Friedhofstourismus

Auf dem Kirchhof der Georgen- und Parochial-Gemeinde in Prenzlauer Berg liegen bekannte Theaterregisseure und Berliner Industriellenfamilien: Rosemarie Köhler schreibt Notkochbücher und organisiert kulturhistorische Stadtspaziergänge. Manchmal sind Ahnenforscher dabei. Und Besserwisser

Friedhöfe sind das Gedächtnis der Stadt, deren Wissen nicht verloren gehen soll

von JAN BRANDT

Vor dem Eingang des Friedhofs an der Greifswalder Straße haben sich zwölf Leute versammelt. Sie stehen in einigem Abstand, warten, dass endlich was passiert, und reiben sich die Hände. Es ist kalt an diesem Sonntag. Eine Frau schaut auf die Uhr und sagt: „Kommen Sie doch näher. Ich heiße Rosemarie Köhler, bin Journalistin, habe zwei Bücher über Berliner Friedhöfe geschrieben und werde das auch weiterhin tun.“

Rosemarie Köhler hat eine rote Nase und trägt einen blauen Mantel mit der Aufschrift: „frost guard“, aber sie ist nicht hier, um die Besucher vor der Kälte zu schützen, sondern um ihnen etwas über den Kirchhof der Georgen- und Parochial-Gemeinde in Prenzlauer Berg zu erzählen. Sie schlägt eine Mappe auf und erklärt, dass es sich um einen der ältesten Friedhöfe der Stadt handelt, der neuerdings wieder belegt wird und sich „wegen seiner eindrucksvollen Grabanlagen für die anonyme Bestattung großer Beliebtheit“ erfreut.

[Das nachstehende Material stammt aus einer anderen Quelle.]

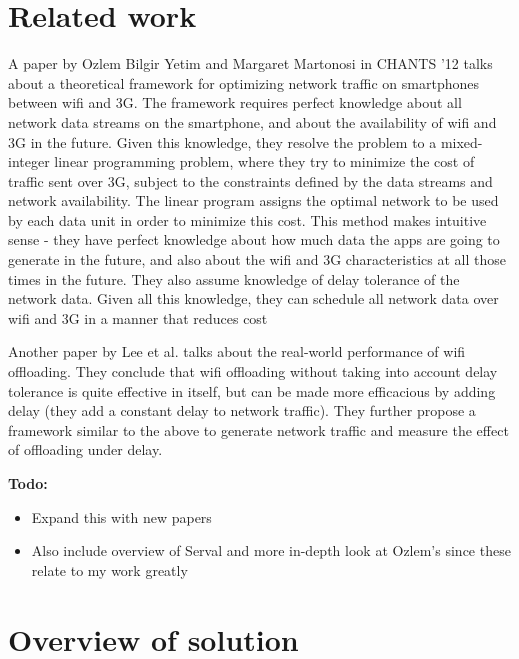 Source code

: \documentclass[12pt, fleqn]{article}
\begin{document}

\section{Related work}
\label{related-work}

A paper by Ozlem Bilgir Yetim and Margaret Martonosi in CHANTS '12 talks about a 
theoretical framework for optimizing network traffic on smartphones between wifi 
and 3G. The framework requires perfect knowledge about all network data streams on the
smartphone, and about the availability of wifi and 3G in the future. Given this 
knowledge, they resolve the problem to a mixed-integer linear programming 
problem, where they try to minimize the cost of traffic sent over 3G, subject to 
the constraints defined by the data streams and network availability. The linear program 
assigns the optimal network to be used by each data unit in order to minimize 
this cost.\cite{ozlem-2012} This method makes intuitive sense - they have  
perfect knowledge about how much data the apps are going to generate in the future, and 
also about the wifi and 3G characteristics at all those times in the future. 
They also assume knowledge of delay tolerance of the network data. Given all 
this knowledge, they can schedule all network data over wifi and 3G in a manner 
that reduces cost

Another paper by Lee et al. talks about the real-world performance of wifi 
offloading. They conclude that wifi offloading without taking into account delay 
tolerance is quite effective in itself, but can be made more efficacious by 
adding delay (they add a constant delay to network traffic). They further 
propose a framework similar to the above to generate network traffic and measure 
the effect of offloading under delay.\cite{lee-2012}

\bigskip
\textbf{Todo:}
\begin{itemize}
  \item Expand this with new papers
  \item Also include overview of Serval and more in-depth look at Ozlem's since 
  these relate to my work greatly
\end{itemize}


\section{Overview of solution}
\label{overview}
\end{document}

Dann legt sie die Geschäftsbedingungen fest: „Wenn Sie teilnehmen wollen, bekommen Sie eine Eintrittskarte und ich zwölf Mark.“

Ein Mann mit Schlapphut will wissen, ob es auch eine Ermäßigung gebe, aber Rosemarie Köhler schüttelt den Kopf und verteilt die Informationsbroschüren. Als alle bezahlt haben, sagt sie: „Dieser junge Mann ist von der taz und wird uns bei dem Spaziergang begleiten, wenn Sie nichts dagegen haben.“

Ein Mann mit einem schwarzen Mantel rückt seine Brille zurecht und sagt: „Daran haben Sie gut getan, denn ich habe nur negative Erfahrungen mit der taz gemacht, beruflicher Art.“ Der Mann mit Schlapphut pflichtet ihm bei, und bevor die anderen auch noch etwas sagen können, stellt sich Rosemarie Köhler in die Mitte. „Heute ist Sonntag“, sagt sie, „da decken wir alles mit dem Mantel der Nächstenliebe zu.“ Dann geht es los. Rosemarie Köhler erzählt von Franz Wallner, dem „Vater des Regietheaters“, dessen Grab sich gleich am Anfang befindet. Mit wenigen Worten umreißt sie sein Leben und Werk. Sie will die Zuhörer nicht mit Namen und Zahlen überfordern, zeigt stattdessen noch ein Bild von Wallners Frau und klappt die Mappe zu. Es geht weiter. Sie führt die Gruppe den Berg hinauf, vorbei an alten, von Efeu überwachsenen Gräbern. Dort steht „Auf Wiedersehen“ oder „Selig sind die Todten“. Manche Leute, sagt Rosemarie Köhler, hätten aber auch ganze Visitenkarten auf ihren Gräbern hinterlassen. Wie die Familie Zeitler, die auf ihrem Mausoleum einen Text anbringen ließ, der Aufschluss über die Entstehungsbedingungen der Grabanlage gibt. Am Schluss heißt es: „Neue Gesetze entstanden. Die Beurkundung von Geburt, Hochzeit und Tod ging von der Kirche auf den Staat über. Ein Strafgesetzbuch für alle Deutsche. Ein bürgerliches Gesetzbuch erst 1900.“ Jemand will wissen, was das soll. Da tritt der Mann im schwarzen Mantel nach vorne und gibt eine Nachhilfestunde in deutscher Geschichte, er redet von Adel, vom Ständesystem und davon, dass Deutschland bis 1871 aus vielen Territorien bestanden habe. Seine Brille ist ihm beim Sprechen auf die Nasenspitze gerutscht. Jetzt schiebt er sie wieder nach oben und sagt: „Das wissen die jungen Leute ja heute gar nicht mehr.“

Rosemarie Köhler ist schon auf dem Weg zum nächsten Grab, dem größten Berlins, einer Art Tempel, von Säulen umgeben. Es gehörte der Familie Pintsch, die ein Gaswerk besaß, das Oskar-Helene-Heim in Zehlendorf stiftete und eine „moderne elektrische Christbaumbeleuchtung“ entwickelte, wie es in einer zeitgenössischen Anzeige heißt. Schräg gegenüber befindet sich eine Anlage, die an ein Kriegerdenkmal erinnert. Aber die meisten der Verstorbenen sind erst vor kurzem beerdigt worden.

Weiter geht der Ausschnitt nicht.